* _Aim of the task_: Return the records word for word. Pictures do not belong in the copy.

Saved entries:
####

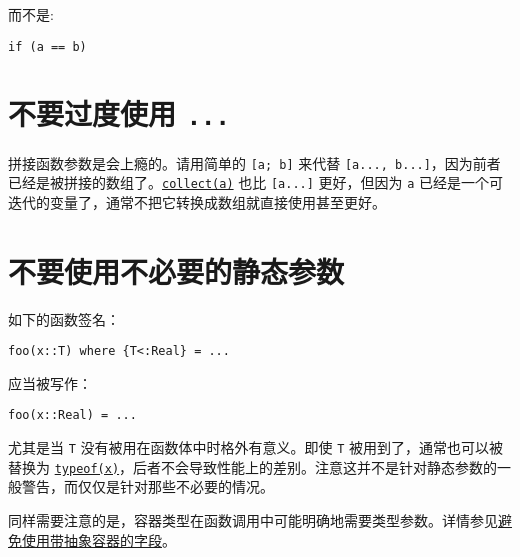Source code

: 而不是:




\begin{verbatim}
if (a == b)
\end{verbatim}



\hypertarget{13344988799401234550}{}


\section{不要过度使用 \texttt{...}}



拼接函数参数是会上瘾的。请用简单的 \texttt{[a; b]} 来代替 \texttt{[a..., b...]}，因为前者已经是被拼接的数组了。\hyperlink{6278865767444641812}{\texttt{collect(a)}} 也比 \texttt{[a...]} 更好，但因为 \texttt{a} 已经是一个可迭代的变量了，通常不把它转换成数组就直接使用甚至更好。



\hypertarget{13140702923511466392}{}


\section{不要使用不必要的静态参数}



如下的函数签名：




\begin{verbatim}
foo(x::T) where {T<:Real} = ...
\end{verbatim}



应当被写作：




\begin{verbatim}
foo(x::Real) = ...
\end{verbatim}



尤其是当 \texttt{T} 没有被用在函数体中时格外有意义。即使 \texttt{T} 被用到了，通常也可以被替换为 \hyperlink{13440452181855594120}{\texttt{typeof(x)}}，后者不会导致性能上的差别。注意这并不是针对静态参数的一般警告，而仅仅是针对那些不必要的情况。



同样需要注意的是，容器类型在函数调用中可能明确地需要类型参数。详情参见\hyperlink{11695962945306703148}{避免使用带抽象容器的字段}。



\hypertarget{14321901677948654689}{}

####

* _Response area_:
Source code

: 而不是:




\begin{verbatim}
if (a == b)
\end{verbatim}



\hypertarget{13344988799401234550}{}


\section{不要过度使用 \texttt{...}}



拼接函数参数是会上瘾的。请用简单的 \texttt{[a; b]} 来代替 \texttt{[a..., b...]}，因为前者已经是被拼接的数组了。\hyperlink{6278865767444641812}{\texttt{collect(a)}} 也比 \texttt{[a...]} 更好，但因为 \texttt{a} 已经是一个可迭代的变量了，通常不把它转换成数组就直接使用甚至更好。



\hypertarget{13140702923511466392}{}


\section{不要使用不必要的静态参数}



如下的函数签名：




\begin{verbatim}
foo(x::T) where {T<:Real} = ...
\end{verbatim}



应当被写作：




\begin{verbatim}
foo(x::Real) = ...
\end{verbatim}



尤其是当 \texttt{T} 没有被用在函数体中时格外有意义。即使 \texttt{T} 被用到了，通常也可以被替换为 \hyperlink{13440452181855594120}{\texttt{typeof(x)}}，后者不会导致性能上的差别。注意这并不是针对静态参数的一般警告，而仅仅是针对那些不必要的情况。



同样需要注意的是，容器类型在函数调用中可能明确地需要类型参数。详情参见\hyperlink{11695962945306703148}{避免使用带抽象容器的字段}。



\hypertarget{14321901677948654689}{}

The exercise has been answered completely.